Qualitative studies providing a greater understanding of the factors influencing obesogenic dietary intake in preschool-aged children were included (see inclusion/exclusion criteria in online supplementary table S2). The following foods were included as obesogenic diets: snacks high in sugar, salt or fat (eg, crisps, chips, cakes, pastry, sweets and chocolate), combinations of foods (eg, fast food, junk food, convenience food and takeaway food), diets categorised by other researchers as obesogenic (eg, non-core foods, non-prudent diet and western diet) and SSBs (soft drinks, fruit juices, other sweetened drinks).
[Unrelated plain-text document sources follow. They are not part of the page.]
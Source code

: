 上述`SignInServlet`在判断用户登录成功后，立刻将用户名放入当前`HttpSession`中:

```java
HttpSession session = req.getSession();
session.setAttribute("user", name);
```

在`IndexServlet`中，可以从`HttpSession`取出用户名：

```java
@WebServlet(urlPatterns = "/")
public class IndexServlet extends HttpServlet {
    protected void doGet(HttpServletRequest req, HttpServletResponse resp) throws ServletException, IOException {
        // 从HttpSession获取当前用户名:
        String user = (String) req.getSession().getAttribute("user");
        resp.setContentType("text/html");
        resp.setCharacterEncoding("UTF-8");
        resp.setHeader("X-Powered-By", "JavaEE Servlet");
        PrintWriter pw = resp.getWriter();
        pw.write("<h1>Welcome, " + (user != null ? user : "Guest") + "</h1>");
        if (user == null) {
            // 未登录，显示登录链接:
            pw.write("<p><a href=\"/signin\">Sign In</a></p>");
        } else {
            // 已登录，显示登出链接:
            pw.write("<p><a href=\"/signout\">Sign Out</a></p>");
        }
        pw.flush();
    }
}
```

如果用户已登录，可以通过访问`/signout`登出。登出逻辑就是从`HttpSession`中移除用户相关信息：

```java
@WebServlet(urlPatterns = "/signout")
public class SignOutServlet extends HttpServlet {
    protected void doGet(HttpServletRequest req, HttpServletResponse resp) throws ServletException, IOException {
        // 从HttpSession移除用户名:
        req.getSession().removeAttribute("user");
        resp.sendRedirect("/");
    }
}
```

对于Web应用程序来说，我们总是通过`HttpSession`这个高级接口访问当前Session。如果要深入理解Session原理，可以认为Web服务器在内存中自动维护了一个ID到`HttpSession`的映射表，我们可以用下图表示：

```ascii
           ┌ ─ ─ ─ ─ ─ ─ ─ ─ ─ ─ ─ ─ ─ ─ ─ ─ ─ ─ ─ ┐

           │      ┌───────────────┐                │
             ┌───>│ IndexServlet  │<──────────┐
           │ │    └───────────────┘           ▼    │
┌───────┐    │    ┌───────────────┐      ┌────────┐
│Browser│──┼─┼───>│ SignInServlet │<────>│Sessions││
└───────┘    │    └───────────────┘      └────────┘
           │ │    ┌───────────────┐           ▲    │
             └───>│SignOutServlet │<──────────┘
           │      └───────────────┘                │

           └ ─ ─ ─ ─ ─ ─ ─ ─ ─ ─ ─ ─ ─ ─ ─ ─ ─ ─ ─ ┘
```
A standard quality assessment tool for qualitative study designs, as specified by the EPPI centre, was used34 and investigated the following preset criteria: research questions clearly stated, approach appropriate for the research question, qualitative approach clearly justified, study context clearly described, role of the researcher clearly described, sampling method clearly described, sampling strategy appropriate for the research question, method of data collection clearly described, data collection method appropriate, method of analysis clearly described, analysis appropriate for the research question, and conclusions supported by sufficient evidence. Quality of the studies was based on the total quality assessment score—‘high’: met 9–12 quality criteria, ‘intermediate’: met 5–8 quality criteria, ‘low’: met 4 or less quality criteria.
Study selection and quality appraisal was performed by one author (VMP) and all included studies were double reviewed (RL). Of the 37 868 articles, 286 papers were shortlisted for further review. From these, 17 qualitative studies describing the factors influencing obesogenic dietary intake in young children (0–6 years) were included in the review. Three additional papers were identified in August 2013, two35 ,36 through correspondence with first authors of included studies and one37 from the personal database of one of the authors (RL).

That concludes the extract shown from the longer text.